INFORMATION SHOWN:
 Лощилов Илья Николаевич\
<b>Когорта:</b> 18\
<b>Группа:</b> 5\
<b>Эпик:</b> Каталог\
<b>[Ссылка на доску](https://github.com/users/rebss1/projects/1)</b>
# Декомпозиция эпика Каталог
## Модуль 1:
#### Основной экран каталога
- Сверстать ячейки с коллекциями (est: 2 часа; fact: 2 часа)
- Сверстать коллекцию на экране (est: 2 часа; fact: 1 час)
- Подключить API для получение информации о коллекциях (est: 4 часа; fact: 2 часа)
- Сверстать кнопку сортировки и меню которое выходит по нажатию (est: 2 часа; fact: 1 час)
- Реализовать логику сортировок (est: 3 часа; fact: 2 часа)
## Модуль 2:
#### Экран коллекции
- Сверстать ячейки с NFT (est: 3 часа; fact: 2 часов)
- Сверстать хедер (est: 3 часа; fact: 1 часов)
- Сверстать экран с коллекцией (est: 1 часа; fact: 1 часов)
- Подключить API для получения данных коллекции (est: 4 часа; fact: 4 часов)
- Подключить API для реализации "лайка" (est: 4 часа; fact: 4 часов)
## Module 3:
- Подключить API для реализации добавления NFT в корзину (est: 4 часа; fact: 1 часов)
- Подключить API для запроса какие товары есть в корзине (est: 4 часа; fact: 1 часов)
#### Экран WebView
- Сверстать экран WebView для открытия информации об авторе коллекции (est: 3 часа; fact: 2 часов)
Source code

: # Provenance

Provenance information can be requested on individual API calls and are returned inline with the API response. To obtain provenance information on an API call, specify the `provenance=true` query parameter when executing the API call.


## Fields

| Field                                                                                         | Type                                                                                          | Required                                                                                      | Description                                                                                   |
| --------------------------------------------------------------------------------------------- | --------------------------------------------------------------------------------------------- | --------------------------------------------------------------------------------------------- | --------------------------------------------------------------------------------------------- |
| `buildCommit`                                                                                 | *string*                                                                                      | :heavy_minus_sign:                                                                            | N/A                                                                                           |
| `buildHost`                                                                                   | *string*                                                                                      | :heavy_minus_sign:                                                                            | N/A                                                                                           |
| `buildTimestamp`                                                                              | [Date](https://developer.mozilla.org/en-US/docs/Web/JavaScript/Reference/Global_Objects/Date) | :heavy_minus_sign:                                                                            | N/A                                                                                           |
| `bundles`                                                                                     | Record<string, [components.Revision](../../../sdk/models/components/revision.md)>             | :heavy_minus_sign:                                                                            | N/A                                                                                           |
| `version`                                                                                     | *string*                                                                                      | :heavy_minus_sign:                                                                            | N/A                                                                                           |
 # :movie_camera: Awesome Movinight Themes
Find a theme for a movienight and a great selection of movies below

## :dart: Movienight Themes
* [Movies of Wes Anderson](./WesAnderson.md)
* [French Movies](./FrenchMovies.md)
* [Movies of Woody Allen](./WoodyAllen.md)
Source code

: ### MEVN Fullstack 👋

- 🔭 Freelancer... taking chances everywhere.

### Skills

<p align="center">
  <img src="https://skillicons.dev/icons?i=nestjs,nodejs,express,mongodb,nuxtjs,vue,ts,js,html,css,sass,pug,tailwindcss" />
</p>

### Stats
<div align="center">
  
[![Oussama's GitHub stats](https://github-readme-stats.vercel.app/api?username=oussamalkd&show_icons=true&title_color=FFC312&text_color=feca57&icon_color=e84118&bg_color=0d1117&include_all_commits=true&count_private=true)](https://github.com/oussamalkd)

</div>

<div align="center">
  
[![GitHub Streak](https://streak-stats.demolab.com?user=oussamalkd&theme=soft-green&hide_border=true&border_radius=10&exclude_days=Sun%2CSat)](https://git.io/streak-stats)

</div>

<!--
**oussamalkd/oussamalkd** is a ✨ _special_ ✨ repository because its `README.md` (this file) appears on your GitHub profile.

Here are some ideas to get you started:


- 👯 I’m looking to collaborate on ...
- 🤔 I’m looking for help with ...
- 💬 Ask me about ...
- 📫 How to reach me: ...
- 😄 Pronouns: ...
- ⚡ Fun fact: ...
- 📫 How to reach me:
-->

TASK DESCRIPTION:
Could you transcribe each entry exactly as it stands?

RESPONSE AREA:
 Лощилов Илья Николаевич\
<b>Когорта:</b> 18\
<b>Группа:</b> 5\
<b>Эпик:</b> Каталог\
<b>[Ссылка на доску](https://github.com/users/rebss1/projects/1)</b>
# Декомпозиция эпика Каталог
## Модуль 1:
#### Основной экран каталога
- Сверстать ячейки с коллекциями (est: 2 часа; fact: 2 часа)
- Сверстать коллекцию на экране (est: 2 часа; fact: 1 час)
- Подключить API для получение информации о коллекциях (est: 4 часа; fact: 2 часа)
- Сверстать кнопку сортировки и меню которое выходит по нажатию (est: 2 часа; fact: 1 час)
- Реализовать логику сортировок (est: 3 часа; fact: 2 часа)
## Модуль 2:
#### Экран коллекции
- Сверстать ячейки с NFT (est: 3 часа; fact: 2 часов)
- Сверстать хедер (est: 3 часа; fact: 1 часов)
- Сверстать экран с коллекцией (est: 1 часа; fact: 1 часов)
- Подключить API для получения данных коллекции (est: 4 часа; fact: 4 часов)
- Подключить API для реализации "лайка" (est: 4 часа; fact: 4 часов)
## Module 3:
- Подключить API для реализации добавления NFT в корзину (est: 4 часа; fact: 1 часов)
- Подключить API для запроса какие товары есть в корзине (est: 4 часа; fact: 1 часов)
#### Экран WebView
- Сверстать экран WebView для открытия информации об авторе коллекции (est: 3 часа; fact: 2 часов)
Source code

: # Provenance

Provenance information can be requested on individual API calls and are returned inline with the API response. To obtain provenance information on an API call, specify the `provenance=true` query parameter when executing the API call.


## Fields

| Field                                                                                         | Type                                                                                          | Required                                                                                      | Description                                                                                   |
| --------------------------------------------------------------------------------------------- | --------------------------------------------------------------------------------------------- | --------------------------------------------------------------------------------------------- | --------------------------------------------------------------------------------------------- |
| `buildCommit`                                                                                 | *string*                                                                                      | :heavy_minus_sign:                                                                            | N/A                                                                                           |
| `buildHost`                                                                                   | *string*                                                                                      | :heavy_minus_sign:                                                                            | N/A                                                                                           |
| `buildTimestamp`                                                                              | [Date](https://developer.mozilla.org/en-US/docs/Web/JavaScript/Reference/Global_Objects/Date) | :heavy_minus_sign:                                                                            | N/A                                                                                           |
| `bundles`                                                                                     | Record<string, [components.Revision](../../../sdk/models/components/revision.md)>             | :heavy_minus_sign:                                                                            | N/A                                                                                           |
| `version`                                                                                     | *string*                                                                                      | :heavy_minus_sign:                                                                            | N/A                                                                                           |
 # :movie_camera: Awesome Movinight Themes
Find a theme for a movienight and a great selection of movies below

## :dart: Movienight Themes
* [Movies of Wes Anderson](./WesAnderson.md)
* [French Movies](./FrenchMovies.md)
* [Movies of Woody Allen](./WoodyAllen.md)
Source code

: ### MEVN Fullstack 👋

- 🔭 Freelancer... taking chances everywhere.

### Skills

<p align="center">
  <img src="https://skillicons.dev/icons?i=nestjs,nodejs,express,mongodb,nuxtjs,vue,ts,js,html,css,sass,pug,tailwindcss" />
</p>

### Stats
<div align="center">
  
[![Oussama's GitHub stats](https://github-readme-stats.vercel.app/api?username=oussamalkd&show_icons=true&title_color=FFC312&text_color=feca57&icon_color=e84118&bg_color=0d1117&include_all_commits=true&count_private=true)](https://github.com/oussamalkd)

</div>

<div align="center">
  
[![GitHub Streak](https://streak-stats.demolab.com?user=oussamalkd&theme=soft-green&hide_border=true&border_radius=10&exclude_days=Sun%2CSat)](https://git.io/streak-stats)

</div>

<!--
**oussamalkd/oussamalkd** is a ✨ _special_ ✨ repository because its `README.md` (this file) appears on your GitHub profile.

Here are some ideas to get you started:


- 👯 I’m looking to collaborate on ...
- 🤔 I’m looking for help with ...
- 💬 Ask me about ...
- 📫 How to reach me: ...
- 😄 Pronouns: ...
- ⚡ Fun fact: ...
- 📫 How to reach me:
-->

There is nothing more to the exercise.